同校は、校長や教職員で構成する「制服あり方検討委員会」で、校区内の小学5、6年生の保護者らにアンケート調査をするなど2年間かけ、新たな制服について協議。地域やPTAなどで構成する「学校運営協議会」に諮り、生徒の性差の区別なく個性を尊重する「ジェンダーフリー」の制服を本年度4月から実施することを昨年決定した。

新たな制服『ブレザータイプ」はボタンが右前、左前のどちらにも可能で、スラックスとスカートを選ぶことができる。機能性を重視し、撥水性で伸縮性が高く、家の洗濯機で丸洗いもできる。

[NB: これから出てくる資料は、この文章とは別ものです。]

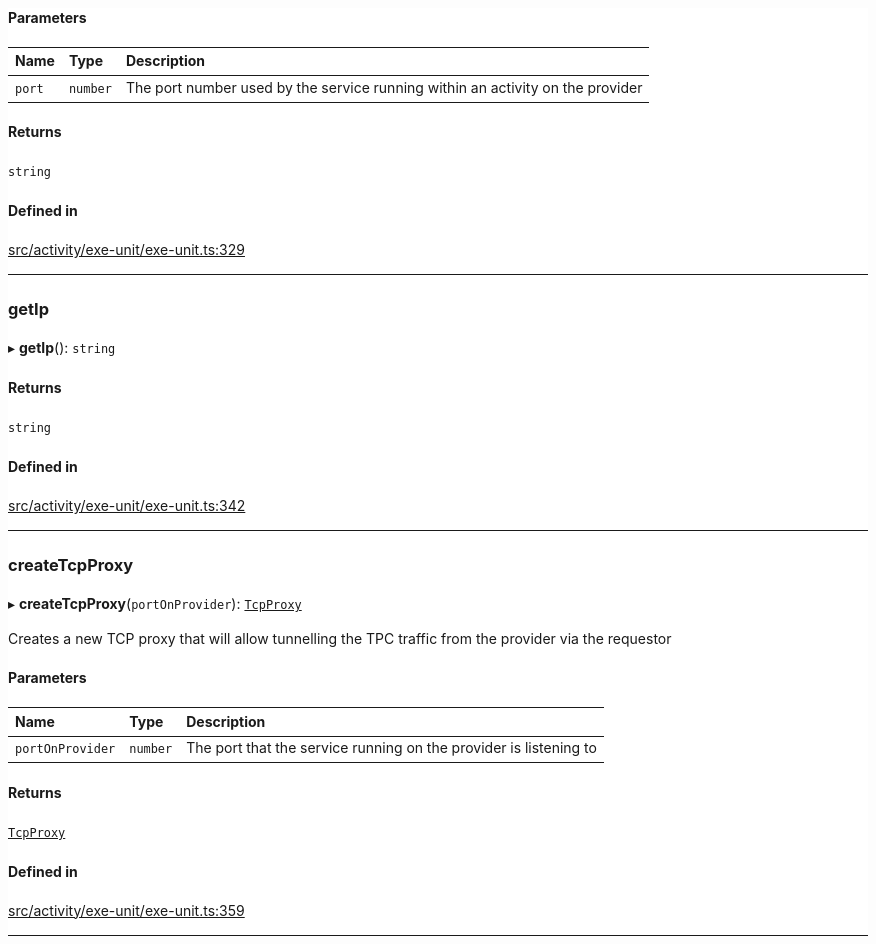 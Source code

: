 #### Parameters

| Name | Type | Description |
| :------ | :------ | :------ |
| `port` | `number` | The port number used by the service running within an activity on the provider |

#### Returns

`string`

#### Defined in

[src/activity/exe-unit/exe-unit.ts:329](https://github.com/golemfactory/golem-js/blob/570126bc/src/activity/exe-unit/exe-unit.ts#L329)

___

### getIp

▸ **getIp**(): `string`

#### Returns

`string`

#### Defined in

[src/activity/exe-unit/exe-unit.ts:342](https://github.com/golemfactory/golem-js/blob/570126bc/src/activity/exe-unit/exe-unit.ts#L342)

___

### createTcpProxy

▸ **createTcpProxy**(`portOnProvider`): [`TcpProxy`](network_tcpProxy.TcpProxy)

Creates a new TCP proxy that will allow tunnelling the TPC traffic from the provider via the requestor

#### Parameters

| Name | Type | Description |
| :------ | :------ | :------ |
| `portOnProvider` | `number` | The port that the service running on the provider is listening to |

#### Returns

[`TcpProxy`](network_tcpProxy.TcpProxy)

#### Defined in

[src/activity/exe-unit/exe-unit.ts:359](https://github.com/golemfactory/golem-js/blob/570126bc/src/activity/exe-unit/exe-unit.ts#L359)

___
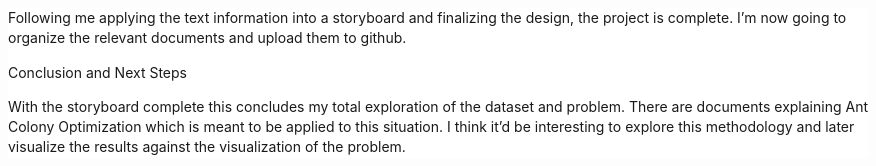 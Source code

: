 
Following me applying the text information into a storyboard and finalizing the design, the project is complete. I’m now going to organize the relevant documents and upload them to github.

Conclusion and Next Steps

With the storyboard complete this concludes my total exploration of the dataset and problem. There are documents explaining Ant Colony Optimization which is meant to be applied to this situation. I think it’d be interesting to explore this methodology and later visualize the results against the visualization of the problem.
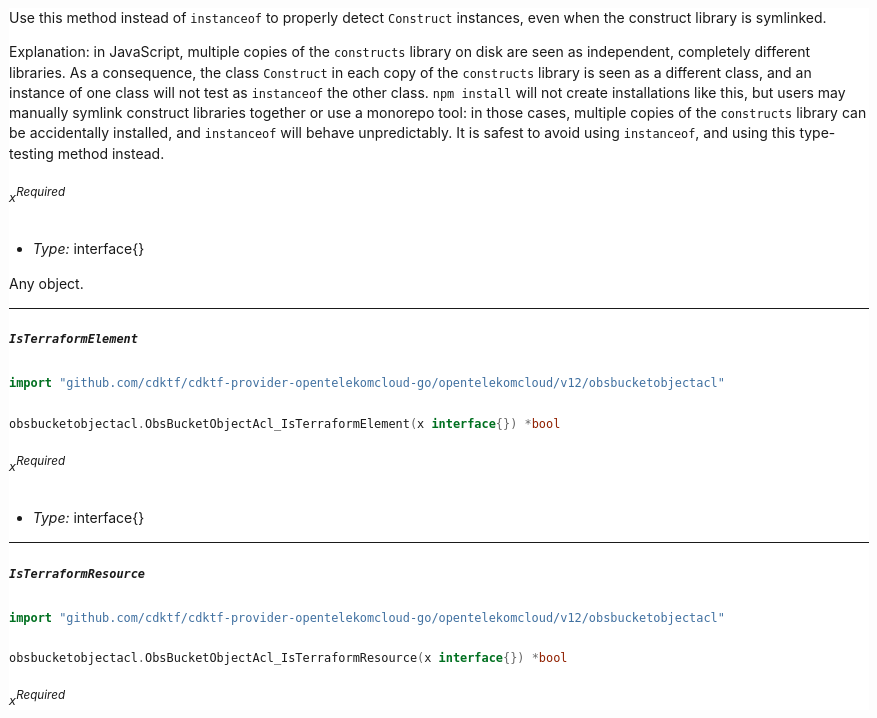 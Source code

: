 Use this method instead of `instanceof` to properly detect `Construct`
instances, even when the construct library is symlinked.

Explanation: in JavaScript, multiple copies of the `constructs` library on
disk are seen as independent, completely different libraries. As a
consequence, the class `Construct` in each copy of the `constructs` library
is seen as a different class, and an instance of one class will not test as
`instanceof` the other class. `npm install` will not create installations
like this, but users may manually symlink construct libraries together or
use a monorepo tool: in those cases, multiple copies of the `constructs`
library can be accidentally installed, and `instanceof` will behave
unpredictably. It is safest to avoid using `instanceof`, and using
this type-testing method instead.

###### `x`<sup>Required</sup> <a name="x" id="@cdktf/provider-opentelekomcloud.obsBucketObjectAcl.ObsBucketObjectAcl.isConstruct.parameter.x"></a>

- *Type:* interface{}

Any object.

---

##### `IsTerraformElement` <a name="IsTerraformElement" id="@cdktf/provider-opentelekomcloud.obsBucketObjectAcl.ObsBucketObjectAcl.isTerraformElement"></a>

```go
import "github.com/cdktf/cdktf-provider-opentelekomcloud-go/opentelekomcloud/v12/obsbucketobjectacl"

obsbucketobjectacl.ObsBucketObjectAcl_IsTerraformElement(x interface{}) *bool
```

###### `x`<sup>Required</sup> <a name="x" id="@cdktf/provider-opentelekomcloud.obsBucketObjectAcl.ObsBucketObjectAcl.isTerraformElement.parameter.x"></a>

- *Type:* interface{}

---

##### `IsTerraformResource` <a name="IsTerraformResource" id="@cdktf/provider-opentelekomcloud.obsBucketObjectAcl.ObsBucketObjectAcl.isTerraformResource"></a>

```go
import "github.com/cdktf/cdktf-provider-opentelekomcloud-go/opentelekomcloud/v12/obsbucketobjectacl"

obsbucketobjectacl.ObsBucketObjectAcl_IsTerraformResource(x interface{}) *bool
```

###### `x`<sup>Required</sup> <a name="x" id="@cdktf/provider-opentelekomcloud.obsBucketObjectAcl.ObsBucketObjectAcl.isTerraformResource.parameter.x"></a>
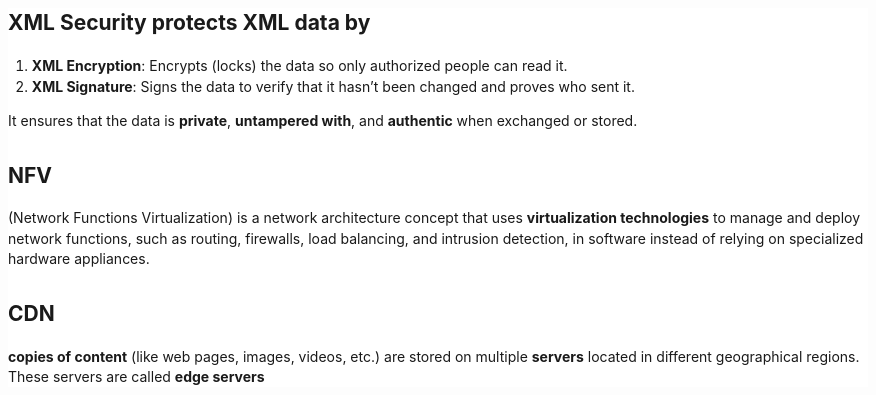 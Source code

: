 ## **XML Security** protects XML data by

1. **XML Encryption**: Encrypts (locks) the data so only authorized people can read it.
2. **XML Signature**: Signs the data to verify that it hasn’t been changed and proves who sent it.

It ensures that the data is **private**, **untampered with**, and **authentic** when exchanged or stored.

## **NFV**

 (Network Functions Virtualization) is a network architecture concept that uses **virtualization technologies** to manage and deploy network functions, such as routing, firewalls, load balancing, and intrusion detection, in software instead of relying on specialized hardware appliances.

## CDN

**copies of content** (like web pages, images, videos, etc.) are stored on multiple **servers** located in different geographical regions. These servers are called **edge servers** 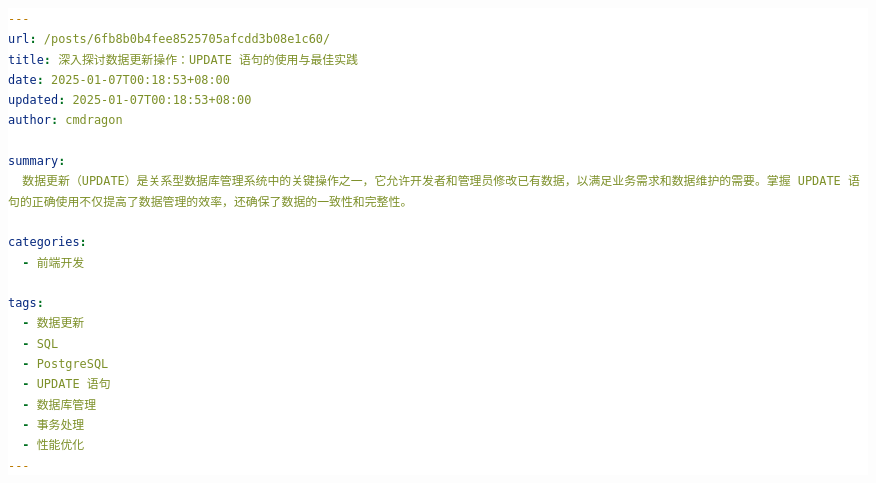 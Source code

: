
 ```yaml
---
url: /posts/6fb8b0b4fee8525705afcdd3b08e1c60/
title: 深入探讨数据更新操作：UPDATE 语句的使用与最佳实践
date: 2025-01-07T00:18:53+08:00
updated: 2025-01-07T00:18:53+08:00
author: cmdragon

summary:
  数据更新（UPDATE）是关系型数据库管理系统中的关键操作之一，它允许开发者和管理员修改已有数据，以满足业务需求和数据维护的需要。掌握 UPDATE 语句的正确使用不仅提高了数据管理的效率，还确保了数据的一致性和完整性。

categories:
  - 前端开发

tags:
  - 数据更新
  - SQL
  - PostgreSQL
  - UPDATE 语句
  - 数据库管理
  - 事务处理
  - 性能优化
---
```

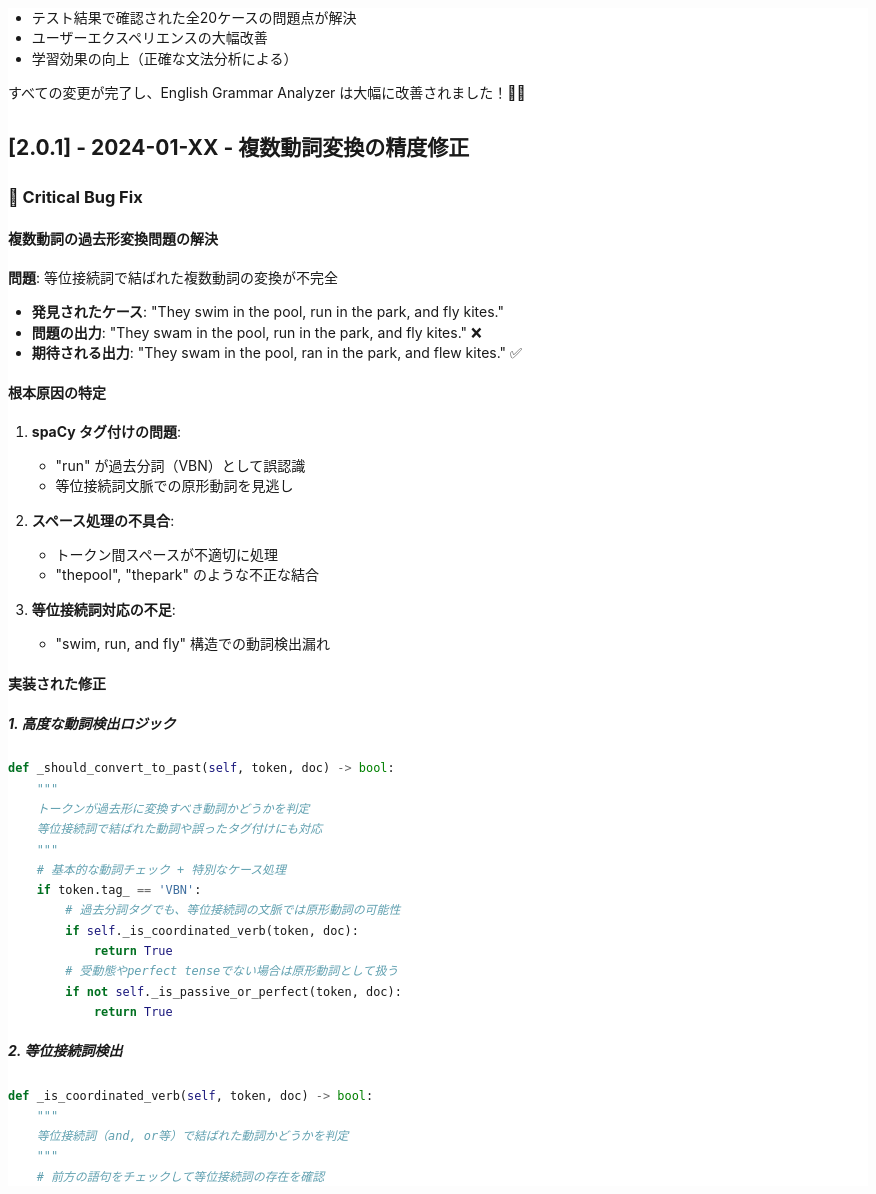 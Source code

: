 - テスト結果で確認された全20ケースの問題点が解決
- ユーザーエクスペリエンスの大幅改善
- 学習効果の向上（正確な文法分析による）

すべての変更が完了し、English Grammar Analyzer は大幅に改善されました！🚀✨

## [2.0.1] - 2024-01-XX - 複数動詞変換の精度修正

### 🐛 Critical Bug Fix

#### **複数動詞の過去形変換問題の解決**

**問題**: 等位接続詞で結ばれた複数動詞の変換が不完全
- **発見されたケース**: "They swim in the pool, run in the park, and fly kites."
- **問題の出力**: "They swam in the pool, run in the park, and fly kites." ❌
- **期待される出力**: "They swam in the pool, ran in the park, and flew kites." ✅

#### **根本原因の特定**

1. **spaCy タグ付けの問題**: 
   - "run" が過去分詞（VBN）として誤認識
   - 等位接続詞文脈での原形動詞を見逃し

2. **スペース処理の不具合**:
   - トークン間スペースが不適切に処理
   - "thepool", "thepark" のような不正な結合

3. **等位接続詞対応の不足**:
   - "swim, run, and fly" 構造での動詞検出漏れ

#### **実装された修正**

##### **1. 高度な動詞検出ロジック**
```python
def _should_convert_to_past(self, token, doc) -> bool:
    """
    トークンが過去形に変換すべき動詞かどうかを判定
    等位接続詞で結ばれた動詞や誤ったタグ付けにも対応
    """
    # 基本的な動詞チェック + 特別なケース処理
    if token.tag_ == 'VBN':
        # 過去分詞タグでも、等位接続詞の文脈では原形動詞の可能性
        if self._is_coordinated_verb(token, doc):
            return True
        # 受動態やperfect tenseでない場合は原形動詞として扱う
        if not self._is_passive_or_perfect(token, doc):
            return True
```

##### **2. 等位接続詞検出**
```python
def _is_coordinated_verb(self, token, doc) -> bool:
    """
    等位接続詞（and, or等）で結ばれた動詞かどうかを判定
    """
    # 前方の語句をチェックして等位接続詞の存在を確認
```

右胸のワッペンは、市花「花ショウブ」に新しい物事の始まりを意味する「三日月」をデザインした。1年生の岡寛史さん(12)は「軽くて動きやすい。自分たち1年生が新しい制服を着れてうれしい」、伊藤桃愛さん(12)は「気に入っています。同校を卒業した姉から『いいなあ』とうらやましがられた」と話した。

徳田校長は「時代にマッチした新しい制服は、本校の長い歴史の1ページに刻まれます」と語った。